**PROBLEM STATEMENT:** Would you work out how many lines below include the word "media"? Only that number is wanted.

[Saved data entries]

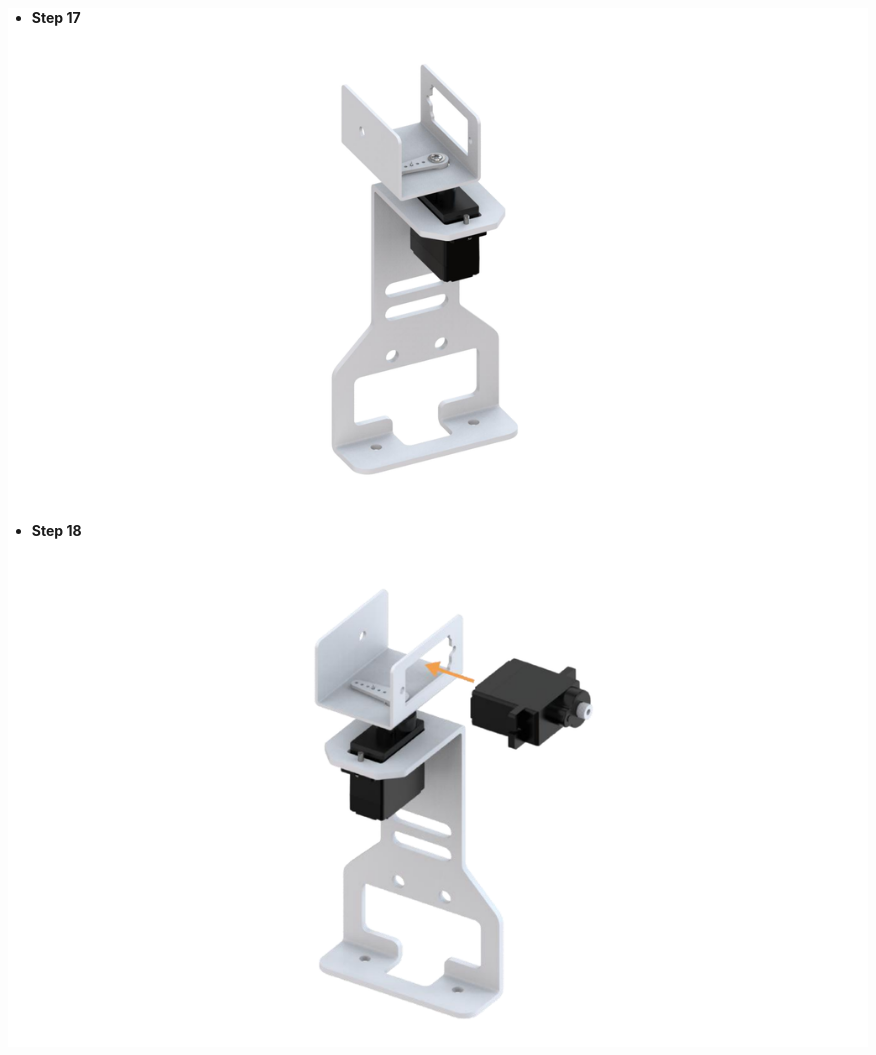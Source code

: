 - #### Step 17

<img src="../_static/media/1.getting_ready/2.2/组装步骤_16.png"  />

- #### Step 18

<img src="../_static/media/1.getting_ready/2.2/组装步骤_17.png"  />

**REPLY:** 2